Exercise objective :: All of the data below is to be written out again exactly.

(Beginning of Source material)

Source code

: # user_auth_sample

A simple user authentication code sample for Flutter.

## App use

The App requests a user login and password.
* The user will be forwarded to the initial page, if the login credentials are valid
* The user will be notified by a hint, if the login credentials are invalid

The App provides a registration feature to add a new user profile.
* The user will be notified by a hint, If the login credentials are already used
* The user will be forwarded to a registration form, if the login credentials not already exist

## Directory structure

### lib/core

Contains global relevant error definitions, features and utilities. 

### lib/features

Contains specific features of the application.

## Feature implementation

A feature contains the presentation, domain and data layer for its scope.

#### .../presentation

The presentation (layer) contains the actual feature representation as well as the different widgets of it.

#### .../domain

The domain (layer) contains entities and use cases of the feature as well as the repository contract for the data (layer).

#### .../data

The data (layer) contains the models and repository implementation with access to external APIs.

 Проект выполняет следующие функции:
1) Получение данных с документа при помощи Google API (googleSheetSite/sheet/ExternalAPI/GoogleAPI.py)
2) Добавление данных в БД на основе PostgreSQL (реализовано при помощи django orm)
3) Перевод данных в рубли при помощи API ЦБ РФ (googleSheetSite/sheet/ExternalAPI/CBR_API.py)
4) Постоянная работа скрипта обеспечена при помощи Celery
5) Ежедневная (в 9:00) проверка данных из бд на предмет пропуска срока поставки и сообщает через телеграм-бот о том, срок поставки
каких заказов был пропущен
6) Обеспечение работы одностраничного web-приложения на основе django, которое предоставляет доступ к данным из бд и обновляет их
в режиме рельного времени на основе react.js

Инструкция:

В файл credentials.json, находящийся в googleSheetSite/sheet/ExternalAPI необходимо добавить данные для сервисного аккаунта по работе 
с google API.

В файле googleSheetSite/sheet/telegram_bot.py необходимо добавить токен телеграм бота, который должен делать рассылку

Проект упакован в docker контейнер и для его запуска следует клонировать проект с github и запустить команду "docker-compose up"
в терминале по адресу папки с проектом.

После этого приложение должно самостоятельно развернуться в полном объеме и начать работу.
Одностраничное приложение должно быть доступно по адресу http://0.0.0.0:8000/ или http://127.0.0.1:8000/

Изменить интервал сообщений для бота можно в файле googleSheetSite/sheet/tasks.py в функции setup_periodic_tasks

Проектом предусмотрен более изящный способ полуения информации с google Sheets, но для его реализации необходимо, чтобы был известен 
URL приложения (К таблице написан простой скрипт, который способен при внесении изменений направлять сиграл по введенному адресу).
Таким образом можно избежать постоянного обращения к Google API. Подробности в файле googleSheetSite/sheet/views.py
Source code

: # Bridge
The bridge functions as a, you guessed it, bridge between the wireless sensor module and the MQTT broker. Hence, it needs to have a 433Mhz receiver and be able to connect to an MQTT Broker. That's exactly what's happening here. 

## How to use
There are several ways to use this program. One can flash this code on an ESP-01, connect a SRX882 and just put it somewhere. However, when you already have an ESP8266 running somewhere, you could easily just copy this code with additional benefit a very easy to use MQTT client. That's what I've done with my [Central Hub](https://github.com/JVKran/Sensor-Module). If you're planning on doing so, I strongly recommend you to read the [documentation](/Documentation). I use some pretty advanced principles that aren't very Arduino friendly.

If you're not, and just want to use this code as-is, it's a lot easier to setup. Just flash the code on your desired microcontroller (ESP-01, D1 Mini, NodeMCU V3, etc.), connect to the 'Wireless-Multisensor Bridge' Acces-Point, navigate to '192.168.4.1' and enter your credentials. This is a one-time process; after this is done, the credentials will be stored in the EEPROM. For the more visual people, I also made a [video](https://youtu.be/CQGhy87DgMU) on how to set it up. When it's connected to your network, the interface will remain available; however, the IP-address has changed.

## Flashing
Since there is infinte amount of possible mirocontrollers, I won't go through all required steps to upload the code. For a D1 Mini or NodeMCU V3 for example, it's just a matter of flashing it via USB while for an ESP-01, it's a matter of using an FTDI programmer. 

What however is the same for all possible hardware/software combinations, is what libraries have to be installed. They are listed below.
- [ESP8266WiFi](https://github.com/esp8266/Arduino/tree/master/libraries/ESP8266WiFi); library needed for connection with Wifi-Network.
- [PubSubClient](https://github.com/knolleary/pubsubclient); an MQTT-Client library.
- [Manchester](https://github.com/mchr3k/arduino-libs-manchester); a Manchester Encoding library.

(End of Source material)

Solution to this problem ::
Source code

: # user_auth_sample

A simple user authentication code sample for Flutter.

## App use

The App requests a user login and password.
* The user will be forwarded to the initial page, if the login credentials are valid
* The user will be notified by a hint, if the login credentials are invalid

The App provides a registration feature to add a new user profile.
* The user will be notified by a hint, If the login credentials are already used
* The user will be forwarded to a registration form, if the login credentials not already exist

## Directory structure

### lib/core

Contains global relevant error definitions, features and utilities. 

### lib/features

Contains specific features of the application.

## Feature implementation

A feature contains the presentation, domain and data layer for its scope.

#### .../presentation

The presentation (layer) contains the actual feature representation as well as the different widgets of it.

#### .../domain

The domain (layer) contains entities and use cases of the feature as well as the repository contract for the data (layer).

#### .../data

The data (layer) contains the models and repository implementation with access to external APIs.

 Проект выполняет следующие функции:
1) Получение данных с документа при помощи Google API (googleSheetSite/sheet/ExternalAPI/GoogleAPI.py)
2) Добавление данных в БД на основе PostgreSQL (реализовано при помощи django orm)
3) Перевод данных в рубли при помощи API ЦБ РФ (googleSheetSite/sheet/ExternalAPI/CBR_API.py)
4) Постоянная работа скрипта обеспечена при помощи Celery
5) Ежедневная (в 9:00) проверка данных из бд на предмет пропуска срока поставки и сообщает через телеграм-бот о том, срок поставки
каких заказов был пропущен
6) Обеспечение работы одностраничного web-приложения на основе django, которое предоставляет доступ к данным из бд и обновляет их
в режиме рельного времени на основе react.js

Инструкция:

В файл credentials.json, находящийся в googleSheetSite/sheet/ExternalAPI необходимо добавить данные для сервисного аккаунта по работе 
с google API.

В файле googleSheetSite/sheet/telegram_bot.py необходимо добавить токен телеграм бота, который должен делать рассылку

Проект упакован в docker контейнер и для его запуска следует клонировать проект с github и запустить команду "docker-compose up"
в терминале по адресу папки с проектом.

После этого приложение должно самостоятельно развернуться в полном объеме и начать работу.
Одностраничное приложение должно быть доступно по адресу http://0.0.0.0:8000/ или http://127.0.0.1:8000/

Изменить интервал сообщений для бота можно в файле googleSheetSite/sheet/tasks.py в функции setup_periodic_tasks

Проектом предусмотрен более изящный способ полуения информации с google Sheets, но для его реализации необходимо, чтобы был известен 
URL приложения (К таблице написан простой скрипт, который способен при внесении изменений направлять сиграл по введенному адресу).
Таким образом можно избежать постоянного обращения к Google API. Подробности в файле googleSheetSite/sheet/views.py
Source code

: # Bridge
The bridge functions as a, you guessed it, bridge between the wireless sensor module and the MQTT broker. Hence, it needs to have a 433Mhz receiver and be able to connect to an MQTT Broker. That's exactly what's happening here. 

## How to use
There are several ways to use this program. One can flash this code on an ESP-01, connect a SRX882 and just put it somewhere. However, when you already have an ESP8266 running somewhere, you could easily just copy this code with additional benefit a very easy to use MQTT client. That's what I've done with my [Central Hub](https://github.com/JVKran/Sensor-Module). If you're planning on doing so, I strongly recommend you to read the [documentation](/Documentation). I use some pretty advanced principles that aren't very Arduino friendly.

If you're not, and just want to use this code as-is, it's a lot easier to setup. Just flash the code on your desired microcontroller (ESP-01, D1 Mini, NodeMCU V3, etc.), connect to the 'Wireless-Multisensor Bridge' Acces-Point, navigate to '192.168.4.1' and enter your credentials. This is a one-time process; after this is done, the credentials will be stored in the EEPROM. For the more visual people, I also made a [video](https://youtu.be/CQGhy87DgMU) on how to set it up. When it's connected to your network, the interface will remain available; however, the IP-address has changed.

## Flashing
Since there is infinte amount of possible mirocontrollers, I won't go through all required steps to upload the code. For a D1 Mini or NodeMCU V3 for example, it's just a matter of flashing it via USB while for an ESP-01, it's a matter of using an FTDI programmer. 

What however is the same for all possible hardware/software combinations, is what libraries have to be installed. They are listed below.
- [ESP8266WiFi](https://github.com/esp8266/Arduino/tree/master/libraries/ESP8266WiFi); library needed for connection with Wifi-Network.
- [PubSubClient](https://github.com/knolleary/pubsubclient); an MQTT-Client library.
- [Manchester](https://github.com/mchr3k/arduino-libs-manchester); a Manchester Encoding library.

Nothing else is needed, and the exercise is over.